= INSTRUCTIONS TO FOLLOW =
Check each line below for "stored" and give the count of those that have it, nothing else.

= DATASET CONTENT =
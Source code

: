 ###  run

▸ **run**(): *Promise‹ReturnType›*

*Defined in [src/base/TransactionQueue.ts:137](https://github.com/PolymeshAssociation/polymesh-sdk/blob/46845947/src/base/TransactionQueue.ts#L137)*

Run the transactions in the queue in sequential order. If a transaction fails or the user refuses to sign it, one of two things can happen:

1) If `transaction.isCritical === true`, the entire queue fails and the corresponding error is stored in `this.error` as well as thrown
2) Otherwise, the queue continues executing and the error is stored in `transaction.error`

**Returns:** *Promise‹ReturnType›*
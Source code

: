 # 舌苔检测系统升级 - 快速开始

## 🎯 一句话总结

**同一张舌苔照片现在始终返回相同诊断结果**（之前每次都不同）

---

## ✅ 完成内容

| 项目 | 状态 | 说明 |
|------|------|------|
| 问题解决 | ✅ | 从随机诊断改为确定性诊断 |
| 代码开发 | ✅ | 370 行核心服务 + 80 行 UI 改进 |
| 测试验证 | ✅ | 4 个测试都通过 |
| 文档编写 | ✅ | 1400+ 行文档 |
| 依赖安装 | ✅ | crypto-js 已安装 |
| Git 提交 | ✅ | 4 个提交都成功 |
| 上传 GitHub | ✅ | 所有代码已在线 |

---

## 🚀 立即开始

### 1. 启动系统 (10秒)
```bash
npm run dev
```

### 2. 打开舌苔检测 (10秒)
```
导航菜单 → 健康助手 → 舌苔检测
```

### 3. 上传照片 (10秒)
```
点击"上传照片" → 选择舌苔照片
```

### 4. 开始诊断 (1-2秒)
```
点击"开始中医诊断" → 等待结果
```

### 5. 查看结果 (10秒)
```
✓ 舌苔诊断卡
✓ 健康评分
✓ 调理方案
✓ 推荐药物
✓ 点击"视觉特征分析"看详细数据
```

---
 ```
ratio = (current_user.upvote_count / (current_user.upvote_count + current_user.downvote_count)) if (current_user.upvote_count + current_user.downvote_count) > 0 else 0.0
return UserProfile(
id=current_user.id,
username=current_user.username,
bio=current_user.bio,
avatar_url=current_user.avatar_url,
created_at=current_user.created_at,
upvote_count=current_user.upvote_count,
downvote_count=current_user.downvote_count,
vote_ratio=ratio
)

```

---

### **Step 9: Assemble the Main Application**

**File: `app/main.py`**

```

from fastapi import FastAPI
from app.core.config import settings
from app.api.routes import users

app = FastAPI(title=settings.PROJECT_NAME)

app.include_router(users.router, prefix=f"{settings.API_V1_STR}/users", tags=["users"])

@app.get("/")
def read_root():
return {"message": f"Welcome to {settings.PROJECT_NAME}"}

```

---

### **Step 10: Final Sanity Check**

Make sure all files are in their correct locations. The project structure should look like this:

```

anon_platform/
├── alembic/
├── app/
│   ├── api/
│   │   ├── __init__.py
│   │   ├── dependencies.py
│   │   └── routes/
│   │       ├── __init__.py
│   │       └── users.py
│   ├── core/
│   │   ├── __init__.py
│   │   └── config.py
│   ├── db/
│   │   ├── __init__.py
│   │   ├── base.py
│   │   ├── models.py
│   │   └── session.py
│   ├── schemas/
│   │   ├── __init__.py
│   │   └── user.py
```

= YOUR RESPONSE =
2